主に解説されているのは「T-Visual」と呼ばれるデビルマン用に作られた映像表現。T-Visualの「T」は東映と東映アニメの頭文字をとったもので、具体的には「デジタルとアナログの融合」をテーマに、実写の中にCGを取り入れ、CGの中にアニメ的な映像や誇張表現を取り入れるというもの。流れとしては、実写の明がシームレスにCGで描かれたデビルマンに変身。フル3DCGでの格闘シーンが展開し、最後の一撃など、ド派手なシーンでは2Dのアニメ的な映像に切り替わる。 非常に面白いアイデアだが、CGプロデューサーの氷見武士氏によれば、「1つのシーンを撮るにもアニメ部隊、CG部隊、実写部隊がワイワイと入り乱れて大変だった」という。確かに、違和感無く各パートをつなぐだけでも苦労しそうである。 代表的なメイキングやインタビューは特番の中に含まれているのだが、DVDならではの特典にも期待したいところ。だが、内容はともかくとして、構成に疑問を感じた。まず、「実写」メニューに入ると、項目の多さに驚かされる。制作発表会と書かれた項目だけで6個。撮影時のインタビューを含めると、実に40個ものコンテンツが収められている。各コンテンツのタイトルは「大泉 冨永 愛 “疲れたー けど楽しい”」というように、撮影場所・人物・コメントで記載されている。 問題なのは、中にはある程度の長さのインタビューもあるのだが、多くはタイトル名になっているコメントしか収録されていないことだ。つまり、先ほどのコンテンツは、休憩している冨永愛が写され、彼女が「疲れたぁ~……けど楽しい」と笑い、もう一言二言つぶやいて終わりという、時間にして20秒程度映像しかない映像なのだ。わざわざ別項目にする必要があるのだろうか? チャプタ切りではいけないのか? ともかく、タイトルが内容のすべてなのだ。 さらに、恐ろしいことに、全てのコンテンツを最初から最後まで連続して再生する「ALL PLAY」機能がない。つまり、20秒程度のコンテンツを再生するために、いちいちリモコンで選択・再生を何十回も繰り返さなければならないのだ。画面の切り替わりの遅いDVDでは多大なストレスが溜まる作業だ。イライラしながら選択すると、伊崎央登君が「アクション? 余裕っすよ」と笑って再生終了、メニューに戻される。リモコンを叩きつけたい衝動を抑えるのに苦労した。こんな構成で、果たして全てのコンテンツを根気良く再生してくれる人がいるのだろうか? インタビューの中で面白かったのは、牧村美樹を演じた酒井彩名のもの。「オーディションを受けるにあたり、原作を漫画喫茶で全巻読んだのだが、ハマッてしまい、結局本屋さんで全巻購入した」と笑う。その思い入れが生きたのか、彼女の熱演には拍手を贈りたい。また、伊崎央登&右典のインタビューでは、「双子は兄弟という意識が少なくて、親友や仲間の感覚に違い。それは、幼馴染としてずっと一緒にすごして来た了と明の関係に近いものがある」という話が興味深かった。ただ、映画の中で、双子という要素を上手に使えなかったのかという疑問は残る。 CGコーナーでも構成は同じで、製作過程の映像がいくつか並んでおり、ナレーションも説明表示もなく、レイヤーが重ねられていく映像や、ワイヤーフレームで筋肉を作っていく様子などが淡々と表示されるだけ。悪くはないのだが、はっきりいってつまらない。どうせならばCG担当のスタッフが映像と交えて苦労した点や見所を解説して欲しい。特番はテレビ番組なのでそつなくまとまっているのは当たり前。DVDのプレミア版ならではの特典として、もう少し丁寧に作って欲しかったというのが正直な感想だ。
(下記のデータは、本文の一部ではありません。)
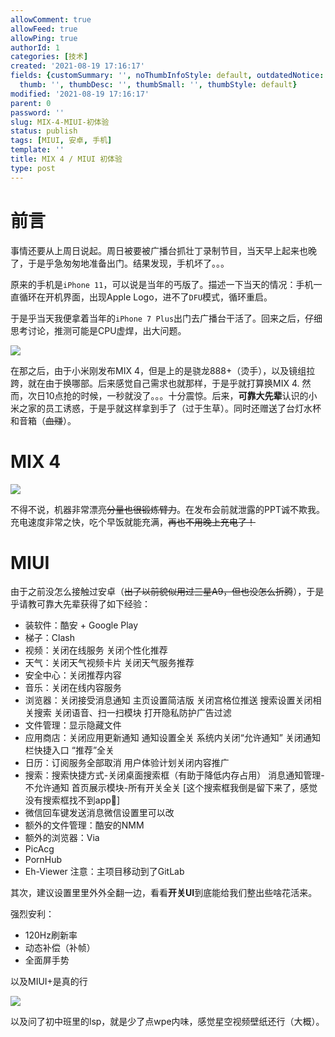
 ```yaml
---
allowComment: true
allowFeed: true
allowPing: true
authorId: 1
categories: [技术]
created: '2021-08-19 17:16:17'
fields: {customSummary: '', noThumbInfoStyle: default, outdatedNotice: 'no', reprint: standard,
  thumb: '', thumbDesc: '', thumbSmall: '', thumbStyle: default}
modified: '2021-08-19 17:16:17'
parent: 0
password: ''
slug: MIX-4-MIUI-初体验
status: publish
tags: [MIUI, 安卓, 手机]
template: ''
title: MIX 4 / MIUI 初体验
type: post
---
```

# 前言

事情还要从上周日说起。周日被要被广播台抓壮丁录制节目，当天早上起来也晚了，于是乎急匆匆地准备出门。结果发现，手机坏了。。。

原来的手机是`iPhone 11`，可以说是当年的丐版了。描述一下当天的情况：手机一直循环在开机界面，出现Apple Logo，进不了`DFU`模式，循环重启。

于是乎当天我便拿着当年的`iPhone 7 Plus`出门去广播台干活了。回来之后，仔细思考讨论，推测可能是CPU虚焊，出大问题。

![](https://cdn.jsdelivr.net/gh/JeffersonQin/blog-asset@latest/usr/picgo/772a23bfa1d22005b60120015e40ab7.jpg)

在那之后，由于小米刚发布MIX 4，但是上的是骁龙888+（烫手），以及镜组拉跨，就在由于换哪部。后来感觉自己需求也就那样，于是乎就打算换MIX 4. 然而，次日10点抢的时候，一秒就没了。。。十分震惊。后来，**可靠大先辈**认识的小米之家的员工诱惑，于是乎就这样拿到手了（过于生草）。同时还赠送了台灯水杯和音箱（~~血赚~~）。

# MIX 4

![](https://cdn.jsdelivr.net/gh/JeffersonQin/blog-asset@latest/usr/picgo/IMG_0350.JPG)

不得不说，机器非常漂亮~~分量也很锻炼臂力~~。在发布会前就泄露的PPT诚不欺我。充电速度非常之快，吃个早饭就能充满，~~再也不用晚上充电了！~~

# MIUI

由于之前没怎么接触过安卓（~~出了以前貌似用过三星A9，但也没怎么折腾~~），于是乎请教可靠大先辈获得了如下经验：

- 装软件：酷安 + Google Play
- 梯子：Clash
- 视频：关闭在线服务 关闭个性化推荐
- 天气：关闭天气视频卡片 关闭天气服务推荐
- 安全中心：关闭推荐内容
- 音乐：关闭在线内容服务
- 浏览器：关闭接受消息通知 主页设置简洁版 关闭宫格位推送 搜索设置关闭相关搜索 关闭语音、扫一扫模块 打开隐私防护广告过滤
- 文件管理：显示隐藏文件
- 应用商店：关闭应用更新通知 通知设置全关 系统内关闭“允许通知” 关闭通知栏快捷入口 “推荐”全关
- 日历：订阅服务全部取消 用户体验计划关闭内容推广
- 搜索：搜索快捷方式-关闭桌面搜索框（有助于降低内存占用） 消息通知管理-不允许通知 首页展示模块-所有开关全关 [这个搜索框我倒是留下来了，感觉没有搜索框找不到app🤣]
- 微信回车键发送消息微信设置里可以改
- 额外的文件管理：酷安的NMM
- 额外的浏览器：Via
- PicAcg
- PornHub
- Eh-Viewer 注意：主项目移动到了GitLab

其次，建议设置里里外外全翻一边，看看**开关UI**到底能给我们整出些啥花活来。

强烈安利：
- 120Hz刷新率
- 动态补偿（补帧）
- 全面屏手势

以及MIUI+是真的行

![](https://cdn.jsdelivr.net/gh/JeffersonQin/blog-asset@latest/usr/picgo/20210820211019.png)

以及问了初中班里的lsp，就是少了点wpe内味，感觉星空视频壁纸还行（大概）。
■ 逆の意味でお勧めの1本 鑑賞後の感想としては、「世間の評判通りか、それを上回る問題作」と感じた。デビルマンのファンにとっては原作の冒涜と感じるかもしれないが、「ただCGで再現されたデビルマンが見たい」という人や、原作を片手に「このシーンが実写化されるとこうなるのか」という映像集として楽しむスタンスもあるだろう。 また、チープで完成度の低い作品をあえて好むような、特殊な趣味を持つ人にはたまらない映画だろう。「噂は聞いているけど観ていない」という人は多いと思われるので、来客用のネタとして常備しておくと、話が弾むかもしれない。ただ、このチープ感を楽しんでくれるような相手を選ばないと、「時間を無駄にした!」と怒り出す可能性はある。 DVDのプレミアムセットは2枚組みだが、本編と特典ディスクは別々のトールケースに収められており、2本をまとめるカバーケースが付属する。本編ディスクはケースを含めて通常版と同じものなので、「とりあえず観てみよう」という人には通常版をお勧めしたい。特典ディスクも操作性を除けば、収録内容は豊富な部類に入るだろう。ただ、通常版(3,990円)とプレミアムセット(6,300円)の2,310円の価格差分かと言われると微妙なところだ。 普遍的な重いテーマと、ハルマゲドンを含む壮大な物語を実写化しようというチャレンジ精神は評価できる。T-Visualの映像表現も、デビルマンの世界を描写する技術として十分通用するものだ。しかし、やる気と手段があったとしても、その試みが成功するとは限らない。 シナリオがもう少ししっかりしていれば……という素人の不満はあるが、恐らく問題はそれだけではないだろう。だが、失敗は成功の母とも言う。この作品は様々な教訓を含んでいるだろう。映像製作に携わるクリエイターには必見の1本と言えるかもしれない。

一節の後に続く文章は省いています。